Cumhurbaşkanlığı seçimi sadece bir mevkiye birini yerleştirmekle sonuçlanacak gibi görünmüyor. Türkiye’nin dünya üzerindeki yerine göre bir yapı oluşturulacağa benziyor. Seçimler genelde yeni bir yapı oluşturmaz, var olan yapıyı kimin yöneteceğini belirler. Seçilenler de kişiler değildir partilerden biridir ve aynı zamanda yönetimin bu kişinin seçilmesini istemesini gerektirmektedir. Bu da sonucu belirler. Bu nedenle aday, halkın hiç tanımadığı biri olabilir ya da bu zatın partiye bağlılığının nereden kaynaklandığı bilinmiyor olabilir. Mesela aday kişi gençliğinde sol bir militan olabilir ama muhafazakar bir partiden seçilebilir. Çünkü amaç genelde bir görüşe hizmet değil kişinin kendisini önem verilen bir mevkiye taşımasıdır. Katılacağı yeri bazen de başka yapılar belirler. Seçim öncesi bazı sermaye sahiplerinin büyük para yardımı yaparak siyasete soktuğu kişiler vardır ve bunlar buna göre davranırlar. Bu sözlerim seçimlerin önemsiz olduğu anlamına gelmemelidir. Ancak seçimler kişileri değil bir düşünceyi iktidara taşır. Bu düşünceyi temsil eden kişi siyasi hareketin lideridir. Her seçim de aynı anlamı taşımaz, önümüzdeki cumhurbaşkanlığı seçimi ülkemizin dünya üzerindeki yerinin halkın tepkisine neden olmadığı anlamını taşıyor. Cumhurbaşkanı ülkedeki bir görüşü değil devleti temsil eder. Bir parti devletin tamamını kapsamadığı için bu kişinin de sadece bir partiyi temsil ettiği düşünülemez.
***
Bu şu anlama gelir: Yapılan seçim sonuçları halkın düşüncesini tam olarak kapsamayabilir ama ülke şartlarına göre oluşan bir düşünceyi temsil eden yapıyı destekler. Buradan şu sonuçlar çıkar: Bir ülkenin sadece devletinin görüşlerine göre yönetildiği gerçeğin örtülü bir ifadesidir. Çünkü dünya şartları bu ülkenin yerinde ve eğiliminde belirleyici rol oynar. Eğer bu şartları göz önüne almaz, kendi siyasi ve kültürel eğilimlerinize uygun davranırsanız dış müdahalelerle karşılanır ve kaybetme ihtimalini yaşarsınız. Mesela çevremizdeki ülkelerden hiçbirine karşı sorun yaratacak bir politika izlemeyiz derseniz en az bir güce karşı tavır almış olursunuz. Çünkü çevremizdeki ülkeler dünya üzerindeki yerlerini kendileri belirleyecek güçte değildir. Bizim şöyle bir görüşümüz var: Bir ülkenin sınırları çizilmişse ve bayrağı varsa, kendi vatandaşları yönetimde rol almışsa bu ülkenin davranışlarını kendisi belirler deriz. Oysa büyük güçler bu ülkeleri yola salınmış taşlar olarak görür ve onu temizlemekle işe başlar. Türkiye son zamanlarda kendisini de bir taş gibi görenlerin yanıldığını göstermeye çalışıyor ve bazı bölge ülkeleriyle ve güçleri ile birlikte olmak istiyor. Yani fetih yerine dostluk kavramı getiriliyor ve dünya şartlarının buna elverişli olduğunu görüyor. Oluşacak bu güç saldırı amacı taşımayacak ve fakat savunma gücü aşılamayacak ve saldıranın kaybı kazancından çok büyük olacaktır, anlamındadır.

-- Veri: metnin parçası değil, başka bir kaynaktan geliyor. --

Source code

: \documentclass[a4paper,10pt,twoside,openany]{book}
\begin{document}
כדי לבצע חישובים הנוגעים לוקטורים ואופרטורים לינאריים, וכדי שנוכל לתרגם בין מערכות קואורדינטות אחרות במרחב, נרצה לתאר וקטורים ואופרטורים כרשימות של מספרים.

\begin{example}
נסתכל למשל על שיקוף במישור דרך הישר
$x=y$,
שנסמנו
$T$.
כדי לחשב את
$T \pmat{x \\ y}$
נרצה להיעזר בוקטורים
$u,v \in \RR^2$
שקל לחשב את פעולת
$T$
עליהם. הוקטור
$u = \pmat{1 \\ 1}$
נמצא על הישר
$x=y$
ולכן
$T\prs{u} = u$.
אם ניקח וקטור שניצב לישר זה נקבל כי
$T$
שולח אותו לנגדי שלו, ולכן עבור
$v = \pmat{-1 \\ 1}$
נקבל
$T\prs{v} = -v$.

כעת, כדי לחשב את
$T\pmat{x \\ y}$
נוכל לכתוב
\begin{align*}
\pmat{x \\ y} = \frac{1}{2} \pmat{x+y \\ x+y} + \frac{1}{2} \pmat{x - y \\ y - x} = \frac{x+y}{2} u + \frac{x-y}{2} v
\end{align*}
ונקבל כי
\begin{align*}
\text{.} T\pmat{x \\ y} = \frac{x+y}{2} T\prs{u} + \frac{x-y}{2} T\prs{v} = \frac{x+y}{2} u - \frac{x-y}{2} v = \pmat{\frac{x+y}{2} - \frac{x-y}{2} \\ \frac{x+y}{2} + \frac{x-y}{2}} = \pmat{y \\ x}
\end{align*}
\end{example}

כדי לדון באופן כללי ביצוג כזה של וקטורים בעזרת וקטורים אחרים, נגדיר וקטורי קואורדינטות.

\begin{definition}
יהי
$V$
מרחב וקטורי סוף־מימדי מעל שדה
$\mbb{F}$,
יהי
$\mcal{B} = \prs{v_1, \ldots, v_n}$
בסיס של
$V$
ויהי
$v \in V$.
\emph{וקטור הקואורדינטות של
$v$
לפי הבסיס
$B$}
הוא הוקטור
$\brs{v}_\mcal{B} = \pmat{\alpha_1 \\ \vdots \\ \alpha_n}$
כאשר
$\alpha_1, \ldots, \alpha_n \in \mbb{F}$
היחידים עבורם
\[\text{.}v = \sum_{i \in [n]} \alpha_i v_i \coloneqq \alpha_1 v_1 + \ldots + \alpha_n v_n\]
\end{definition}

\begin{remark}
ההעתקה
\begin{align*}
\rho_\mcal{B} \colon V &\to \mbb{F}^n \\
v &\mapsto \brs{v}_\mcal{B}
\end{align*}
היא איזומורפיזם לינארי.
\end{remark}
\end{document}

Bu nedenle seçimlerde kazanan kişi ya da parti değil ülkenin hangi konumdan yana olacağı önemlidir. Türkiye kurulduğu zamanda büyük bir zafer elde etmiştir. Bu zafer inanıldığı gibi askeri değil siyasi ve akli bir zaferdir. Bugüne kadar kimseyi rahatsız etmemeye çalıştık ama bugün karar verebilecek bir yapıya kavuşacağız ve gücümüzü göstermek yerine insanlığa nasıl hizmet edileceğini göstereceğiz. Bu görüşüm birçok kişiye ters gelebilir. Onlar başarının karşı tarafı savaşarak yenmek olduğunu düşünseler bile ben , dünyanın bir akılla yönetilmesinden yanayım. Kimse diğerlerini köle gibi kullanmayacaktır.